:: Required work ::
Which lines hold the string "because"? Copy each of them from the material below.

:: Record extracts ::
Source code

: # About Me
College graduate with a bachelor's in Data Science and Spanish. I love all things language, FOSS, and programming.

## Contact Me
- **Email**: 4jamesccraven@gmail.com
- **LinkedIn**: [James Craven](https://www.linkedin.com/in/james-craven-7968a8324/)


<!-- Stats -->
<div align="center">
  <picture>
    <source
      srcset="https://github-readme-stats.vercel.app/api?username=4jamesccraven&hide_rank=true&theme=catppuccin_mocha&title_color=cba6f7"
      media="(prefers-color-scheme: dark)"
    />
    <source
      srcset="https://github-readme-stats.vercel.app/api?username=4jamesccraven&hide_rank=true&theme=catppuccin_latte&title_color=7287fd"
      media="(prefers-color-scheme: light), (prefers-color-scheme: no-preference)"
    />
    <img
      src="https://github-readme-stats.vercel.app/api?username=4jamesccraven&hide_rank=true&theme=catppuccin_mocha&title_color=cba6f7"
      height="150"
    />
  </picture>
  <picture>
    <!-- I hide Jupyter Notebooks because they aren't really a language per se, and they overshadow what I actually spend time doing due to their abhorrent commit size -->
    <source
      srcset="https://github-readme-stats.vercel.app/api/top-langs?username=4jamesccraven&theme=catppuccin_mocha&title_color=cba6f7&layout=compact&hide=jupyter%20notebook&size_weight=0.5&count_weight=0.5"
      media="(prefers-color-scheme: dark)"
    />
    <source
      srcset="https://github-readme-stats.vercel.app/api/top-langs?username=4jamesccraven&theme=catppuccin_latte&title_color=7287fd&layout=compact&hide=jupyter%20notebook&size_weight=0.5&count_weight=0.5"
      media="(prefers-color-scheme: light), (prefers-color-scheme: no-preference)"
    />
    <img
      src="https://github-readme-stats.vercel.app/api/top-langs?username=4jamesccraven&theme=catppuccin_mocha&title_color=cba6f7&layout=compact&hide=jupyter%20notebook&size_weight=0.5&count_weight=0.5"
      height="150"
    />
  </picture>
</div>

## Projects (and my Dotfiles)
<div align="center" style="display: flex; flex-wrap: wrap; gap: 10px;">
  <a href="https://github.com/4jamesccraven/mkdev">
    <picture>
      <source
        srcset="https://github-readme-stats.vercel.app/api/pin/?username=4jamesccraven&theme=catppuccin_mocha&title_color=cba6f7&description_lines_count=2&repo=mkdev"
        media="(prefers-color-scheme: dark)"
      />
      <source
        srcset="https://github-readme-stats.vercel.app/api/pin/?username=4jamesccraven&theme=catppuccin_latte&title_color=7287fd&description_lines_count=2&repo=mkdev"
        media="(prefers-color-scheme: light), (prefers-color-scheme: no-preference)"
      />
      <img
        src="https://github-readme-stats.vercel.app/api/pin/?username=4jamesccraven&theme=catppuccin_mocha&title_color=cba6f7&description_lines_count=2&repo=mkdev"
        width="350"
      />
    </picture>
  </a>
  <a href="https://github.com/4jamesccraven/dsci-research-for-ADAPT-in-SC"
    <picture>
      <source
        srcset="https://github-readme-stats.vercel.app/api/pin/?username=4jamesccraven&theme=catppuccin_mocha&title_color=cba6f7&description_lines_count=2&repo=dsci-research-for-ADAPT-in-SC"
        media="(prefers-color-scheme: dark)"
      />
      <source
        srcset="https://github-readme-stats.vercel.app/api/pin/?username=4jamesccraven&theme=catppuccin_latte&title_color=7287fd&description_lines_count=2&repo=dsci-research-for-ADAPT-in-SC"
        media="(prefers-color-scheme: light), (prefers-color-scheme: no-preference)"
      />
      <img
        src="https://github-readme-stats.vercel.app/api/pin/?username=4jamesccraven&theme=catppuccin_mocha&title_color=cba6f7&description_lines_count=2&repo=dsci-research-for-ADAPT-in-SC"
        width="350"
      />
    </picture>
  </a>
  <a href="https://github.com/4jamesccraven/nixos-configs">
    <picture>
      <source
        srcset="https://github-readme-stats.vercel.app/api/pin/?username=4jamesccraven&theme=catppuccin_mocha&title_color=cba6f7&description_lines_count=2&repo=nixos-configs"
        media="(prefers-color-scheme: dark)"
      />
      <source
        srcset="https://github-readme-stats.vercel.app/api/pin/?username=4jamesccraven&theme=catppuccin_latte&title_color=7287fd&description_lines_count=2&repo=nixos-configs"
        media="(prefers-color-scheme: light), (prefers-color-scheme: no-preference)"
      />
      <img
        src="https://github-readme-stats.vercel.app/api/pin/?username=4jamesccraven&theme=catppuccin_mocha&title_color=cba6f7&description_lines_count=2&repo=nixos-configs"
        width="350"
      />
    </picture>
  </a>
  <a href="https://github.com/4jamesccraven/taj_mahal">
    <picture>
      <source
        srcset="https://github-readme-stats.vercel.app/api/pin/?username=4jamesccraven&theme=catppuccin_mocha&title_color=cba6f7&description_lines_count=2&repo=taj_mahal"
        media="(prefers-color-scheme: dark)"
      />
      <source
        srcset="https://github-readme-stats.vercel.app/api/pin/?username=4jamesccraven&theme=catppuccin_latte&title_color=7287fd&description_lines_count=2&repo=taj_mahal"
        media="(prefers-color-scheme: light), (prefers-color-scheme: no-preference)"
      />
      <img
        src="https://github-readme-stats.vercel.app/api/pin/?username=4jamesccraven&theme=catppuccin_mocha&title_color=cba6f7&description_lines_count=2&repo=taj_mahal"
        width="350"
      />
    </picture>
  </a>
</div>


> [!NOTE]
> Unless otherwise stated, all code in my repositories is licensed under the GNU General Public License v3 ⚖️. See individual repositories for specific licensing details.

==

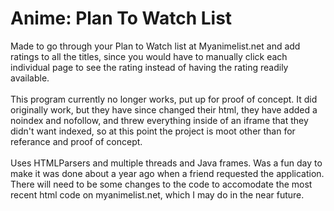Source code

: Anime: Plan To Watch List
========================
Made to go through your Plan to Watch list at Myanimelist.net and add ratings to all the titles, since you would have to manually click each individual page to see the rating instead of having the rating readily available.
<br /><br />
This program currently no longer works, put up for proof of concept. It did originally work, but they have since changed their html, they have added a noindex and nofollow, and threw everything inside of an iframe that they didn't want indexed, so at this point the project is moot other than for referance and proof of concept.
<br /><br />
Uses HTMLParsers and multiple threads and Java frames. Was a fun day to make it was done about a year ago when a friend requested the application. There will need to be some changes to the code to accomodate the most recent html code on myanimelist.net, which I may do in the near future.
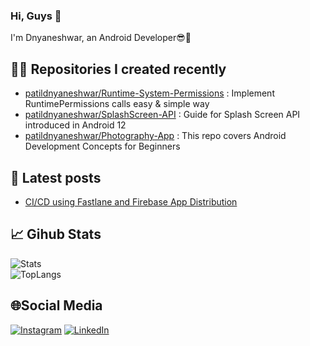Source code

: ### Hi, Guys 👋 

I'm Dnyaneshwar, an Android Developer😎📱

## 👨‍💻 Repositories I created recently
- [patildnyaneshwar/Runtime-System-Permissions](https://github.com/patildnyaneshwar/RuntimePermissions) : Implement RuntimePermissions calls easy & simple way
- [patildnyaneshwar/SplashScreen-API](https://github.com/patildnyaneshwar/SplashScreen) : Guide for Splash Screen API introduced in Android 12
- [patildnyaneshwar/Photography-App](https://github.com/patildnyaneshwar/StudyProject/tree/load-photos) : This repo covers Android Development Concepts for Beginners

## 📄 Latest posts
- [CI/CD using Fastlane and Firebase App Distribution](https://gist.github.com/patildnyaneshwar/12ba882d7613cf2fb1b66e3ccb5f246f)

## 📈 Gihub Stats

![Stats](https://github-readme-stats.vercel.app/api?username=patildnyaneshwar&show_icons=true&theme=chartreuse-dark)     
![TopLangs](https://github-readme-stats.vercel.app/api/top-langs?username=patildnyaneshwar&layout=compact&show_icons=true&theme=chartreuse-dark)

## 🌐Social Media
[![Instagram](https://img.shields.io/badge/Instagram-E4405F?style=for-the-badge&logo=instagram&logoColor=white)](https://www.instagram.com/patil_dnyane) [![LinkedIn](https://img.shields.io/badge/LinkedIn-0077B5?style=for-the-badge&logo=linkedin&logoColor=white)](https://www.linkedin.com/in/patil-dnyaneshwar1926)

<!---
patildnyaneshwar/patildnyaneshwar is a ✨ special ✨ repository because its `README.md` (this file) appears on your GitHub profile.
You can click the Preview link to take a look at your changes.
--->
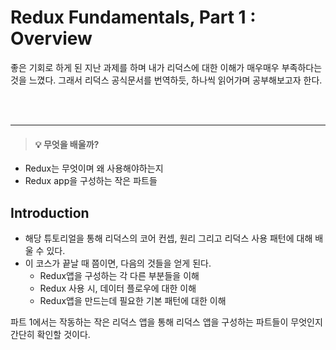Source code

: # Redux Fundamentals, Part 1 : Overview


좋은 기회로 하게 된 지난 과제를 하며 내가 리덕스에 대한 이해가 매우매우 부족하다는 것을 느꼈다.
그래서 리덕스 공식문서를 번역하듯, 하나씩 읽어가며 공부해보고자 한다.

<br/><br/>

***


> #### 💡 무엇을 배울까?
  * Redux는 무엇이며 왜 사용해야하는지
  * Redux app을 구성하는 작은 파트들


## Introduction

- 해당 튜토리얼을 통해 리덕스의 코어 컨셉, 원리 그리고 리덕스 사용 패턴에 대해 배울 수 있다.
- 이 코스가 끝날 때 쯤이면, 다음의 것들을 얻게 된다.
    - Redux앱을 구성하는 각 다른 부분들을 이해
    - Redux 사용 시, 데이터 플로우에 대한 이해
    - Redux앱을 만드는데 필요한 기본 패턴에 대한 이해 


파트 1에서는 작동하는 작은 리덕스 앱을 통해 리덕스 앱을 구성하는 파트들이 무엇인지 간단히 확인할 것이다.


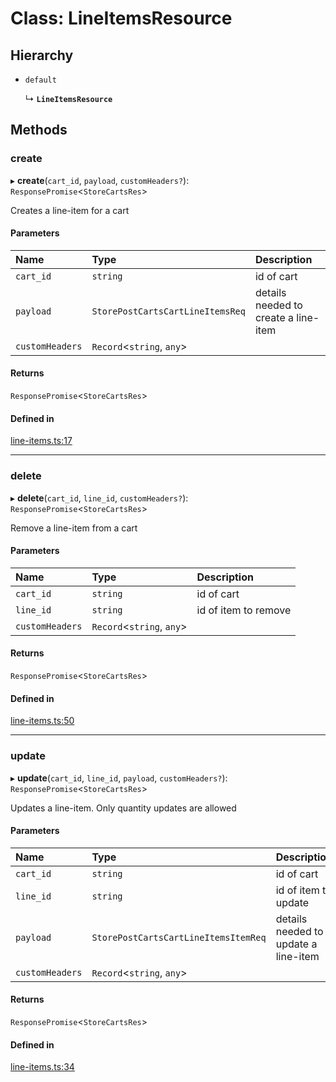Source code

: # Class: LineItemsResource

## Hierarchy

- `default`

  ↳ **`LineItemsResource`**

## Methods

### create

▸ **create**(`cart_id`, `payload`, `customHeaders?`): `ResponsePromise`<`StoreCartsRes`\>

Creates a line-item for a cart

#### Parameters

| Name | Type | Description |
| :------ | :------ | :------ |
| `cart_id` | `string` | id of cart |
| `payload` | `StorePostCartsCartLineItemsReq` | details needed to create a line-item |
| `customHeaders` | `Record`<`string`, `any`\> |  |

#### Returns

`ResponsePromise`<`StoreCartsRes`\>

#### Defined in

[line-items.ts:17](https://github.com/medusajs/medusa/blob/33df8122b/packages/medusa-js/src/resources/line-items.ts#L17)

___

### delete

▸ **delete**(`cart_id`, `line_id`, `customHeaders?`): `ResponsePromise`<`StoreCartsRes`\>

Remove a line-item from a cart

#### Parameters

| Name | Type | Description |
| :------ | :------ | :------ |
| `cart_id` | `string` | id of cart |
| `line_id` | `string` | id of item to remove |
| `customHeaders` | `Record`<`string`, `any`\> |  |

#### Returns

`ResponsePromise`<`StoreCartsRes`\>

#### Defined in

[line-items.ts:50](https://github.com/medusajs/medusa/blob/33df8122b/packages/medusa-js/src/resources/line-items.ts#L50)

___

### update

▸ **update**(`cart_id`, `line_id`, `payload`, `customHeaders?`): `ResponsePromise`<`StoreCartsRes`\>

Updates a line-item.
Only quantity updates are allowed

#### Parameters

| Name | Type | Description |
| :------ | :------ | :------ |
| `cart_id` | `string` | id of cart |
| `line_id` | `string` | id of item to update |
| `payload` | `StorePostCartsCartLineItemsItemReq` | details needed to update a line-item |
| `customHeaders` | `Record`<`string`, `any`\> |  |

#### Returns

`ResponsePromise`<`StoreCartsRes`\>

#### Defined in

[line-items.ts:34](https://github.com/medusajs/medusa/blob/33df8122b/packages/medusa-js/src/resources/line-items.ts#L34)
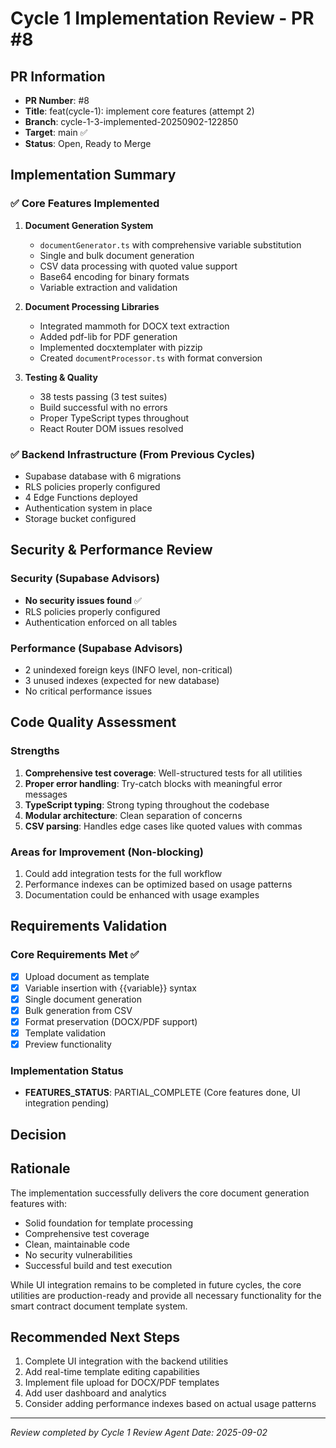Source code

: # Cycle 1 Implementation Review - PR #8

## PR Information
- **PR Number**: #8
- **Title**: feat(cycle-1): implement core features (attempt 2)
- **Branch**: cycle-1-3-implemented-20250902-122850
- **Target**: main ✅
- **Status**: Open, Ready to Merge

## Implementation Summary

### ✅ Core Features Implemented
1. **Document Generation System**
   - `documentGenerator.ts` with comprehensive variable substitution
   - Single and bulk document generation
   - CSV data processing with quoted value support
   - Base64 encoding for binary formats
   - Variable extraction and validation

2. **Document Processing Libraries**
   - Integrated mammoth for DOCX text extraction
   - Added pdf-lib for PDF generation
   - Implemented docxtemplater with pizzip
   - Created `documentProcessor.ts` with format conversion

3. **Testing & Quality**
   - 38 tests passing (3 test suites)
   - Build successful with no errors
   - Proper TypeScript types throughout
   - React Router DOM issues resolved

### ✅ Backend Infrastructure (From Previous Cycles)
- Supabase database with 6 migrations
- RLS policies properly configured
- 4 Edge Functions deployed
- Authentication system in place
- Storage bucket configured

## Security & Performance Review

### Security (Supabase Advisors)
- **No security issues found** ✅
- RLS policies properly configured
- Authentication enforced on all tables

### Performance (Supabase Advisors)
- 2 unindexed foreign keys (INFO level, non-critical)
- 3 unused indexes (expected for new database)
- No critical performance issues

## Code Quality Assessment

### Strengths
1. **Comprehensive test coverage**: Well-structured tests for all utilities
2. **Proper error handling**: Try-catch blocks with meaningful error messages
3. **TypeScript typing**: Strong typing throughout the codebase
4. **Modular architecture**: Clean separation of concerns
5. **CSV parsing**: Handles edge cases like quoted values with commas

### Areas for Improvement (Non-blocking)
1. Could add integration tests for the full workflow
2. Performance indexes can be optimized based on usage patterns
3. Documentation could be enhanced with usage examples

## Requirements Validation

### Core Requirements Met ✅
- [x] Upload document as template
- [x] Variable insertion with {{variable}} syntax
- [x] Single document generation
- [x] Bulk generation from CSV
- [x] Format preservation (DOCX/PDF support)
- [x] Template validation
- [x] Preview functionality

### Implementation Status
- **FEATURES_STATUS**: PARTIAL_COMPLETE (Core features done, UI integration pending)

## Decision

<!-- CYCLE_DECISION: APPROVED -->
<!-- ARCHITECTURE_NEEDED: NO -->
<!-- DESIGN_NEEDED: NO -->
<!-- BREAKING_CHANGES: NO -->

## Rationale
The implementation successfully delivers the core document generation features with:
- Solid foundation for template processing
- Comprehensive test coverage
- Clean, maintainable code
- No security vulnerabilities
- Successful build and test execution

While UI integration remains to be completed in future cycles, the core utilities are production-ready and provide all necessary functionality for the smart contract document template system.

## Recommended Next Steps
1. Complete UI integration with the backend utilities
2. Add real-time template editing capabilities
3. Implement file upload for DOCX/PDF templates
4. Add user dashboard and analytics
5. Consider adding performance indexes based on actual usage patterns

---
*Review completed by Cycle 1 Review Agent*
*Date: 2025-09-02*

==

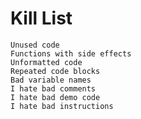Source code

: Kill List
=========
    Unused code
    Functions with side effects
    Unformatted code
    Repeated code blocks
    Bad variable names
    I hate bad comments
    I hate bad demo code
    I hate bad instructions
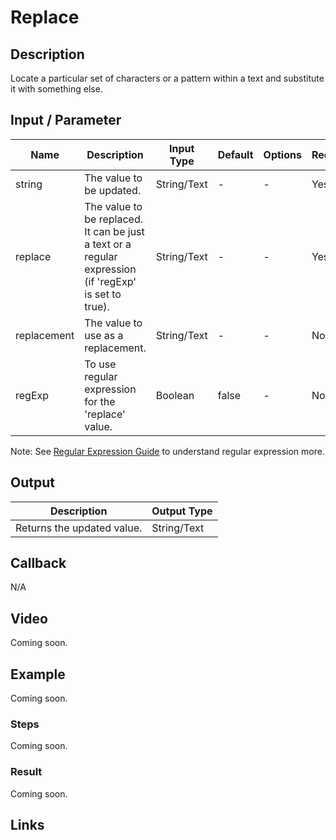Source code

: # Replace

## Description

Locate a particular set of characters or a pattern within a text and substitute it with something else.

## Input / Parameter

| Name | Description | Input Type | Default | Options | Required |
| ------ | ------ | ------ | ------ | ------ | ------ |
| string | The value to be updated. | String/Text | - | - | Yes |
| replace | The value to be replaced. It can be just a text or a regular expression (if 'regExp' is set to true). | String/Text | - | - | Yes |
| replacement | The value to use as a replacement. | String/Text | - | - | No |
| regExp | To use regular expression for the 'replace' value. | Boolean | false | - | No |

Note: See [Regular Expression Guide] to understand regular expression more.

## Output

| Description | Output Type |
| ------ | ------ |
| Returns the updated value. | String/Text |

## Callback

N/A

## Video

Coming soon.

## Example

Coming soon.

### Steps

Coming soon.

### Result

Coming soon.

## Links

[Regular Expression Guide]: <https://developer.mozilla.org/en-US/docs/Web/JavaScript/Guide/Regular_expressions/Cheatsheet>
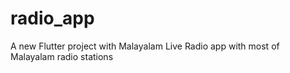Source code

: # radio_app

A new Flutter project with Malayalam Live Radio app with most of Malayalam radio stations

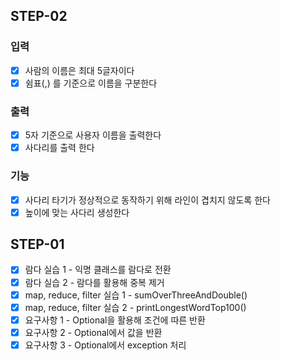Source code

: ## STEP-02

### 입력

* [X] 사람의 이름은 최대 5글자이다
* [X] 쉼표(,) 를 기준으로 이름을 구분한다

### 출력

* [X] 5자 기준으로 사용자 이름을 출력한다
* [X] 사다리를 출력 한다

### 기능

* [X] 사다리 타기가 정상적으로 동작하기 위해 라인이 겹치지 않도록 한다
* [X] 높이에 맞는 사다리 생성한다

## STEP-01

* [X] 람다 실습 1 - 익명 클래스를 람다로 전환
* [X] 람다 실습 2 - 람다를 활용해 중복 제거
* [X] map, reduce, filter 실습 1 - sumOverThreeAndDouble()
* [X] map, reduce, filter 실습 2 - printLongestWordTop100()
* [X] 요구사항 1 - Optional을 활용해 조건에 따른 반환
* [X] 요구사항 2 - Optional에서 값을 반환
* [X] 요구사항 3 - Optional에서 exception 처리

:: Response ::
    <!-- I hide Jupyter Notebooks because they aren't really a language per se, and they overshadow what I actually spend time doing due to their abhorrent commit size -->
patildnyaneshwar/patildnyaneshwar is a ✨ special ✨ repository because its `README.md` (this file) appears on your GitHub profile.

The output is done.